──────── RECORDS FOR THIS TASK ────────

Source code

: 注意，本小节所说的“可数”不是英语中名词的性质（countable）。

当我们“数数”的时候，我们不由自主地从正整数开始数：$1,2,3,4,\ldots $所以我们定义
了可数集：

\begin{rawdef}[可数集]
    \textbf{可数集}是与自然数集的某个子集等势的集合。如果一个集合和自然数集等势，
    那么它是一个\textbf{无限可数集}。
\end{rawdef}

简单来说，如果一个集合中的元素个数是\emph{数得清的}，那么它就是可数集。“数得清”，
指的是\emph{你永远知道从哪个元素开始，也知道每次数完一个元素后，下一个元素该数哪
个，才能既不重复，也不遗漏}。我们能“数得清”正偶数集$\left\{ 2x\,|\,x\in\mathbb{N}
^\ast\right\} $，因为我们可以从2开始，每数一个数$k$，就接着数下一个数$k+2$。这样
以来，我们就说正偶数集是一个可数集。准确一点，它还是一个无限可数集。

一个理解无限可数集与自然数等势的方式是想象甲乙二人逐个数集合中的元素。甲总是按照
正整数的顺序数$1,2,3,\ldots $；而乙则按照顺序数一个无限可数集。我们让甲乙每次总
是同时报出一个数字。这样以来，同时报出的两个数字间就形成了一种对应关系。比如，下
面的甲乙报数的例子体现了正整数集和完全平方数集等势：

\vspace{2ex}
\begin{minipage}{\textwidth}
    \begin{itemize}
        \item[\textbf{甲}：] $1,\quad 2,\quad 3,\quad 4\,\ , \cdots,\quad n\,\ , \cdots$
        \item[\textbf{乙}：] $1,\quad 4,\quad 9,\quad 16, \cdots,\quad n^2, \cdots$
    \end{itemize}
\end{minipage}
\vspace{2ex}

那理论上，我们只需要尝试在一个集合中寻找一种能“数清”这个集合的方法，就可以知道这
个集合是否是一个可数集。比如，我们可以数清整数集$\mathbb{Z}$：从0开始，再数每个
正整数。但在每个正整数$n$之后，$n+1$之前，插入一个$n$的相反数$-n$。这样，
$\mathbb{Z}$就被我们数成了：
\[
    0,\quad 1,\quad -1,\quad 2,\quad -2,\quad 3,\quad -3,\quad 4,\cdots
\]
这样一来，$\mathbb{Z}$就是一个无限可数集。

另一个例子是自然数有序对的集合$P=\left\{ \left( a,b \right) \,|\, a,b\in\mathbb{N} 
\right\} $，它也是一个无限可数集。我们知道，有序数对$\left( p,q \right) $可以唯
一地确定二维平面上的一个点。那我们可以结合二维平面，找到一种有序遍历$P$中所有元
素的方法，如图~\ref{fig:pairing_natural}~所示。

────────

INSTRUCTIONS TO FOLLOW:
For each record in the listing, output it again exactly.

ANSWER TO THIS EXERCISE:
Source code

: 注意，本小节所说的“可数”不是英语中名词的性质（countable）。

当我们“数数”的时候，我们不由自主地从正整数开始数：$1,2,3,4,\ldots $所以我们定义
了可数集：

\begin{rawdef}[可数集]
    \textbf{可数集}是与自然数集的某个子集等势的集合。如果一个集合和自然数集等势，
    那么它是一个\textbf{无限可数集}。
\end{rawdef}

简单来说，如果一个集合中的元素个数是\emph{数得清的}，那么它就是可数集。“数得清”，
指的是\emph{你永远知道从哪个元素开始，也知道每次数完一个元素后，下一个元素该数哪
个，才能既不重复，也不遗漏}。我们能“数得清”正偶数集$\left\{ 2x\,|\,x\in\mathbb{N}
^\ast\right\} $，因为我们可以从2开始，每数一个数$k$，就接着数下一个数$k+2$。这样
以来，我们就说正偶数集是一个可数集。准确一点，它还是一个无限可数集。

一个理解无限可数集与自然数等势的方式是想象甲乙二人逐个数集合中的元素。甲总是按照
正整数的顺序数$1,2,3,\ldots $；而乙则按照顺序数一个无限可数集。我们让甲乙每次总
是同时报出一个数字。这样以来，同时报出的两个数字间就形成了一种对应关系。比如，下
面的甲乙报数的例子体现了正整数集和完全平方数集等势：

\vspace{2ex}
\begin{minipage}{\textwidth}
    \begin{itemize}
        \item[\textbf{甲}：] $1,\quad 2,\quad 3,\quad 4\,\ , \cdots,\quad n\,\ , \cdots$
        \item[\textbf{乙}：] $1,\quad 4,\quad 9,\quad 16, \cdots,\quad n^2, \cdots$
    \end{itemize}
\end{minipage}
\vspace{2ex}

那理论上，我们只需要尝试在一个集合中寻找一种能“数清”这个集合的方法，就可以知道这
个集合是否是一个可数集。比如，我们可以数清整数集$\mathbb{Z}$：从0开始，再数每个
正整数。但在每个正整数$n$之后，$n+1$之前，插入一个$n$的相反数$-n$。这样，
$\mathbb{Z}$就被我们数成了：
\[
    0,\quad 1,\quad -1,\quad 2,\quad -2,\quad 3,\quad -3,\quad 4,\cdots
\]
这样一来，$\mathbb{Z}$就是一个无限可数集。

另一个例子是自然数有序对的集合$P=\left\{ \left( a,b \right) \,|\, a,b\in\mathbb{N} 
\right\} $，它也是一个无限可数集。我们知道，有序数对$\left( p,q \right) $可以唯
一地确定二维平面上的一个点。那我们可以结合二维平面，找到一种有序遍历$P$中所有元
素的方法，如图~\ref{fig:pairing_natural}~所示。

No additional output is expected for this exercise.